Oysaki Türkiye medyasının tarihi bir yandan da katliamlar, suikastler, tutuklamalar ve en hafifinden siyasi ve ekonomik zor yoluyla uygulanan sansürün tarihidir. Sadece özgür Kürt medyasının oluşturucularına ve taşıyıcılarına 1990’lardan beri yapılan saldırılar, uygulanan katliam bile adaletli olmayı gerektiriyor. Türkiye anaakım medyası o dönemde bu insanları gazeteci değil ‘militan’ olarak yaftalayarak sadece devlet ve iktidarla yakın temasını ve gönüllü işbirliğini ortaya koymakla kalmıyor, bu saldırı ve cinayetler için rıza da üretiyordu. Bu durum Evrensel gazetesi muhabiri Metin Göktepe’nin katledilme davasına orta kuşak gazetecilerin ve meslek örgütlerinin sahip çıkması ile bir nebze değişmiş olsa da yakın zamana kadar sürdü ve son KCK operasyonlarında göründü ki, anaakım medyanın ortak bilincinde bu hâlâ böyle.

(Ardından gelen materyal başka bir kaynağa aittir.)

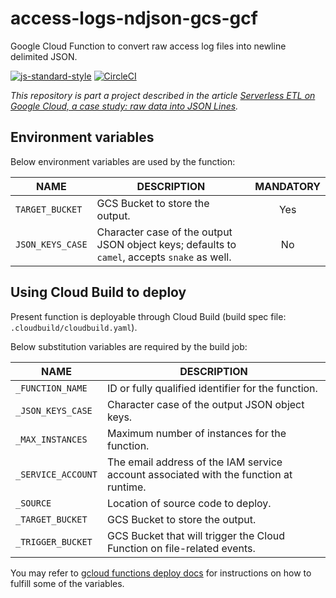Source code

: # access-logs-ndjson-gcs-gcf

Google Cloud Function to convert raw access log files into newline delimited JSON.

[![js-standard-style][1]][2] [![CircleCI][3]][4]

_This repository is part a project described in the article
[Serverless ETL on Google Cloud, a case study: raw data into JSON Lines][5]._

## Environment variables

Below environment variables are used by the function:

| NAME             | DESCRIPTION                                                                                  | MANDATORY |
| ---------------- | -------------------------------------------------------------------------------------------- | :-------: |
| `TARGET_BUCKET`  | GCS Bucket to store the output.                                                              |    Yes    |
| `JSON_KEYS_CASE` | Character case of the output JSON object keys; defaults to `camel`, accepts `snake` as well. |    No     |

## Using Cloud Build to deploy

Present function is deployable through Cloud Build (build spec file: `.cloudbuild/cloudbuild.yaml`).

Below substitution variables are required by the build job:

| NAME               | DESCRIPTION                                                                           |
| ------------------ | ------------------------------------------------------------------------------------- |
| `_FUNCTION_NAME`   | ID or fully qualified identifier for the function.                                    |
| `_JSON_KEYS_CASE`  | Character case of the output JSON object keys.                                        |
| `_MAX_INSTANCES`   | Maximum number of instances for the function.                                         |
| `_SERVICE_ACCOUNT` | The email address of the IAM service account associated with the function at runtime. |
| `_SOURCE`          | Location of source code to deploy.                                                    |
| `_TARGET_BUCKET`   | GCS Bucket to store the output.                                                       |
| `_TRIGGER_BUCKET`  | GCS Bucket that will trigger the Cloud Function on file-related events.               |

You may refer to [gcloud functions deploy docs][6] for instructions on how to fulfill some of the
variables.

[1]: https://img.shields.io/badge/code%20style-standard-brightgreen.svg
[2]: http://standardjs.com
[3]: https://circleci.com/gh/ricardolsmendes/access-logs-ndjson-gcs-gcf.svg?style=svg
[4]: https://circleci.com/gh/ricardolsmendes/access-logs-ndjson-gcs-gcf
[5]: https://medium.com/google-cloud/serverless-etl-on-google-cloud-a-case-study-raw-data-into-json-lines-d20711cd3917
[6]: https://cloud.google.com/sdk/gcloud/reference/functions/deploy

‘KONFORMİST MEDYA ELİTLERİ’
Bugün bu meselenin gündemi böylesine işgal ediyor olması, sansür uygulamalarından etkilenenlerin arasında onların tanımıyla ‘militan gazeteciler’ değil, ‘konformist’ medya elitlerinin de bulunmasından kaynaklanıyor. Bu farklı durumun altında yatan neden ise bugünkü siyasi iktidarın bu şöhretleri ölçüsünde kurumlaşmış köşe yazarlarına ihtiyaç duymuyor ve belki de Başbakan’ın fevriliğinin de etkisiyle bu medya elitlerinin hışmından korkmuyor olmasıdır.
Hülasa, ‘medyada ifade özgürlüğü’ meselesini köşe yazarlarının durumundan yola çıkarak ele almak anlamlı olmadığı gibi Türkiye anaakım medyasındaki önemli bir sansür ve şiddet kurumu ve uğrağını aklayacaktır.
Evet, anaakım medyanın köşe yazarları patronaj ve siyasi iktidarın sansür ve şiddetinin zaman zaman olduğu gibi mağduru değil gazetelerdeki en önemli taşıyıcısı, işleticisi ve denetçisidir. Tek tek kişileri tenzih ederim, bahsettiğim bir kurum olarak köşe yazarlığıdır.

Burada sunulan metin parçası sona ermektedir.